Good job keep'in the fur in the dirt out your way TomKat. :thumbsup:

TomKat is from the great state of Kansas fulch.

awprint:


----------



## kiyote (Jun 15, 2014)

NICE!


----------



## prairiewolf (Feb 19, 2012)

Nice pics and some good looking country, Thanks for sharing !!


----------



## jimmy shutt (Jun 2, 2013)

soilid work, thanks for the pics.

welcome!


----------



## azpredatorhunter (Jul 24, 2012)

Sweet...


----------



## sneakygroundbuzzard (Nov 1, 2012)

you definately know how to put fur on the ground

thanks for including the rifle in some of the pics


----------



## youngdon (Mar 10, 2010)

Nice pics TomKat !


----------



## Jonbnks (Jan 21, 2012)

Great pictures, looks like you sure have been putting the hurt on a lot of coyotes. I know last fall I was seeing a lot of coyotes so hopefully you will have a great season this fall and take many more.


----------



## hassell (Feb 9, 2010)

Thanks for sharing the pic's and indeed some fine looking turf.


----------



## TomKat (Aug 2, 2014)

sneakygroundbuzzard said:


> you definately know how to put fur on the ground
> thanks for including the rifle in some of the pics


Thanks to all. I live in Kansas but have hunted MO and WY.

I have owned a lot of rifles. The hand painted one in the pics is a Stevens Model 200 in .22-250. It shot like a dream and I eventually shot the barrel out of it. I have my own rifle range and am a hand loader.

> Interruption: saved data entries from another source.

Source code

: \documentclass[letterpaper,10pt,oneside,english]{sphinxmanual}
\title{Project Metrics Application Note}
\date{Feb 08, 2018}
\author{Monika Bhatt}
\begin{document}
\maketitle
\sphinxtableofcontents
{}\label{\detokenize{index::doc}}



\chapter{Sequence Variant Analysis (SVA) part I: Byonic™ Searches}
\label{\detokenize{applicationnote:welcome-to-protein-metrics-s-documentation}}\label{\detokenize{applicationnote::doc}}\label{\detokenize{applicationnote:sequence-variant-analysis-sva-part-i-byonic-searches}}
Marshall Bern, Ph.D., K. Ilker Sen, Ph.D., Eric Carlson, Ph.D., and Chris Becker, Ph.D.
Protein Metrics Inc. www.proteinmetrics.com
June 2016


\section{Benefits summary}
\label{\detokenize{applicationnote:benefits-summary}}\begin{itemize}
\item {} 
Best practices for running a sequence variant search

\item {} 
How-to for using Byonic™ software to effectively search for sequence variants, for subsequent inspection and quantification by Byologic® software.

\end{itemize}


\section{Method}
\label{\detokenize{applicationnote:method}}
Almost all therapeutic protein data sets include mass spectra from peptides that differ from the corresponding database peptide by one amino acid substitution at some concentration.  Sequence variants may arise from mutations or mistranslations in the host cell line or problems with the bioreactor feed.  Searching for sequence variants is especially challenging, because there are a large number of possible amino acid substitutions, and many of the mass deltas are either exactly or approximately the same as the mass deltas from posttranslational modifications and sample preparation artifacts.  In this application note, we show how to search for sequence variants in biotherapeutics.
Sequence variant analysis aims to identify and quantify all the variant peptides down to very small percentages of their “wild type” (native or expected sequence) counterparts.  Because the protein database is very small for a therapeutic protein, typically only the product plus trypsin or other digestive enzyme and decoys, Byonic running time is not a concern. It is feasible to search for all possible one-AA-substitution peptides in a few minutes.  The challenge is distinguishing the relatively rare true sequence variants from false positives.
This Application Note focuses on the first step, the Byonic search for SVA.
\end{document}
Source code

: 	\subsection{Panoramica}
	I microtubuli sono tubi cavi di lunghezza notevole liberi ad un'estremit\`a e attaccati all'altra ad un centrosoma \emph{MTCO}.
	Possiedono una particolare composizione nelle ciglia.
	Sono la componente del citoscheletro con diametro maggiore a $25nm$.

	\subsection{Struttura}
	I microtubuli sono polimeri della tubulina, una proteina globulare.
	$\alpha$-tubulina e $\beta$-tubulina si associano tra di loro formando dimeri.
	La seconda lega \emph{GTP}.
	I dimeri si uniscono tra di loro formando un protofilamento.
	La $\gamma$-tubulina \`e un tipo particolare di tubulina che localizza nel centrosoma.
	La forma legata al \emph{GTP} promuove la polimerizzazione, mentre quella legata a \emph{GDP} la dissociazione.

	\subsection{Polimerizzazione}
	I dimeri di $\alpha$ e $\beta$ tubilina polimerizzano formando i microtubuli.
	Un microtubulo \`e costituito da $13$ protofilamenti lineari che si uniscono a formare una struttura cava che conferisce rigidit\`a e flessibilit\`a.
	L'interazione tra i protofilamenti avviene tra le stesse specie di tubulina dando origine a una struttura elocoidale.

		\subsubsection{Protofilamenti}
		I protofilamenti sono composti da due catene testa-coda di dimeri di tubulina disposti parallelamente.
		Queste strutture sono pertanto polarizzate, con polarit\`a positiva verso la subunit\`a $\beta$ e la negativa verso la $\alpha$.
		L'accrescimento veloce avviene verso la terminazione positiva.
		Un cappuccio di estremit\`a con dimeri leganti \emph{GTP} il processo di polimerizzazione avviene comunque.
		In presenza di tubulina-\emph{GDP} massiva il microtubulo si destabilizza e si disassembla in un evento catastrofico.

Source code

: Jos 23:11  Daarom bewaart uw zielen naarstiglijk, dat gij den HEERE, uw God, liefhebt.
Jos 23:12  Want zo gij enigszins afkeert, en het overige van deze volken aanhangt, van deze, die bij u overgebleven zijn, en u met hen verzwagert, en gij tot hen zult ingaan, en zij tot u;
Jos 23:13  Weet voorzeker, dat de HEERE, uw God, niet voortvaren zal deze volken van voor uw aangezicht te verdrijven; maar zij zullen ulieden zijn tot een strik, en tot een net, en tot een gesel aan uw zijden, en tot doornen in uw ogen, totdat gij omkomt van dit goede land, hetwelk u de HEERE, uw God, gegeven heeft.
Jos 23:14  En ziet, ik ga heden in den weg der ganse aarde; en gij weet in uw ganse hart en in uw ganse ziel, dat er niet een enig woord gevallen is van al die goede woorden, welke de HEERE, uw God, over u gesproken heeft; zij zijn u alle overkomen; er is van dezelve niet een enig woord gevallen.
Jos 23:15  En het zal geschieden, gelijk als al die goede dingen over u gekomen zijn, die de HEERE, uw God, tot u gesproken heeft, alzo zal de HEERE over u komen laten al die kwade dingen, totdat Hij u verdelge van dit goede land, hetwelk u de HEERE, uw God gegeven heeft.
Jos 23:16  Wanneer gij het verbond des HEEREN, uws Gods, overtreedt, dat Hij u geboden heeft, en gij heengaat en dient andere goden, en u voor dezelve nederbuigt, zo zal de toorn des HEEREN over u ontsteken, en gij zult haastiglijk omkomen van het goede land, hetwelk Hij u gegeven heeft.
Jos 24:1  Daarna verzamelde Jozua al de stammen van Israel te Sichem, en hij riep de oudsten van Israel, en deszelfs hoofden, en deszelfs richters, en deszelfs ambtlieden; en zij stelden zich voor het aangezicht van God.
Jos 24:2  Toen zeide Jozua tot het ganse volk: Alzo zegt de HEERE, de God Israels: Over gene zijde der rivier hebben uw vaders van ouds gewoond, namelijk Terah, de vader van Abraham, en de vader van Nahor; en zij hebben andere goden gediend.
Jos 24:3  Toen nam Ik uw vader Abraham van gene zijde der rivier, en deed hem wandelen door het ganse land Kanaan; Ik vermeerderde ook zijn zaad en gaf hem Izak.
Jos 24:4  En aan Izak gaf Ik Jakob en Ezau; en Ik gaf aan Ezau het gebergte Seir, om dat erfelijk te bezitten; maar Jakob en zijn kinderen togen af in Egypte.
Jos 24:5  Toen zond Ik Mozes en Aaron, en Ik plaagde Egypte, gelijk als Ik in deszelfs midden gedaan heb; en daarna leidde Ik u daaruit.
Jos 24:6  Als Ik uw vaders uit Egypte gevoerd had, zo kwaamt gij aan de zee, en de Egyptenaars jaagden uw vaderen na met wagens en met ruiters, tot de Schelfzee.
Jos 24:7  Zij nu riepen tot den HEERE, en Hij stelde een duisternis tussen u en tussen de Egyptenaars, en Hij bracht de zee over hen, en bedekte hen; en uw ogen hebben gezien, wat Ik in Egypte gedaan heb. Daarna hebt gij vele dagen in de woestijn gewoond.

Right now I have an AR15 I built from parts 









I replaced the Stevens with a Savage Model 11 in .22-250 I had it dipped when it was brand new and really like this one. I call it the Viper










I also have a Model 10 in .243 and I just acquired this CZ in .222


----------



## Jonbnks (Jan 21, 2012)

Looks like you do have some nice rifles to shoot. Lucky to have your own rifle range. I've been reloading a lot of pistol round lately, but I have at least 1000 of extra 223 brass. If you need any brass to do some loading for the AR, send me a message or email.


----------



## TomKat (Aug 2, 2014)

Yes I need to talk to u. PM sent


----------